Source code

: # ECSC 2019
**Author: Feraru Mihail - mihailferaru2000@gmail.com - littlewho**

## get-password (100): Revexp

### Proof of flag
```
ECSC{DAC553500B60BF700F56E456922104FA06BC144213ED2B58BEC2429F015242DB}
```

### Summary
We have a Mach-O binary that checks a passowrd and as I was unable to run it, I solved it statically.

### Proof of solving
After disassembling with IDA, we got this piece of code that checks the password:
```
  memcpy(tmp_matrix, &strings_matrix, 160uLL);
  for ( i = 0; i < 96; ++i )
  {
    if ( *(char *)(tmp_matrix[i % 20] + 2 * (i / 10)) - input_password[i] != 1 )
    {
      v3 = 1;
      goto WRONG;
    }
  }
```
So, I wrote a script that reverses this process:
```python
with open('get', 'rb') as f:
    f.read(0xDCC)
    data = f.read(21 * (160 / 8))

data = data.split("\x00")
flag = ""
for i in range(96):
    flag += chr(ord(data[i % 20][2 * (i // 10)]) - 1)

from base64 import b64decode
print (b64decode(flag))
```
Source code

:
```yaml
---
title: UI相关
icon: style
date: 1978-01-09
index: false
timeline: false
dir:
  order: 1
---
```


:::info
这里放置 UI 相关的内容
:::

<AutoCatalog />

| WHAT THE TASK ASKS |
Every record must be output again with its wording unchanged.

| PROBLEM SOLUTION |
Source code

: # ECSC 2019
**Author: Feraru Mihail - mihailferaru2000@gmail.com - littlewho**

## get-password (100): Revexp

### Proof of flag
```
ECSC{DAC553500B60BF700F56E456922104FA06BC144213ED2B58BEC2429F015242DB}
```

### Summary
We have a Mach-O binary that checks a passowrd and as I was unable to run it, I solved it statically.

### Proof of solving
After disassembling with IDA, we got this piece of code that checks the password:
```
  memcpy(tmp_matrix, &strings_matrix, 160uLL);
  for ( i = 0; i < 96; ++i )
  {
    if ( *(char *)(tmp_matrix[i % 20] + 2 * (i / 10)) - input_password[i] != 1 )
    {
      v3 = 1;
      goto WRONG;
    }
  }
```
So, I wrote a script that reverses this process:
```python
with open('get', 'rb') as f:
    f.read(0xDCC)
    data = f.read(21 * (160 / 8))

data = data.split("\x00")
flag = ""
for i in range(96):
    flag += chr(ord(data[i % 20][2 * (i // 10)]) - 1)

from base64 import b64decode
print (b64decode(flag))
```
Source code

:
```yaml
---
title: UI相关
icon: style
date: 1978-01-09
index: false
timeline: false
dir:
  order: 1
---
```


:::info
这里放置 UI 相关的内容
:::

<AutoCatalog />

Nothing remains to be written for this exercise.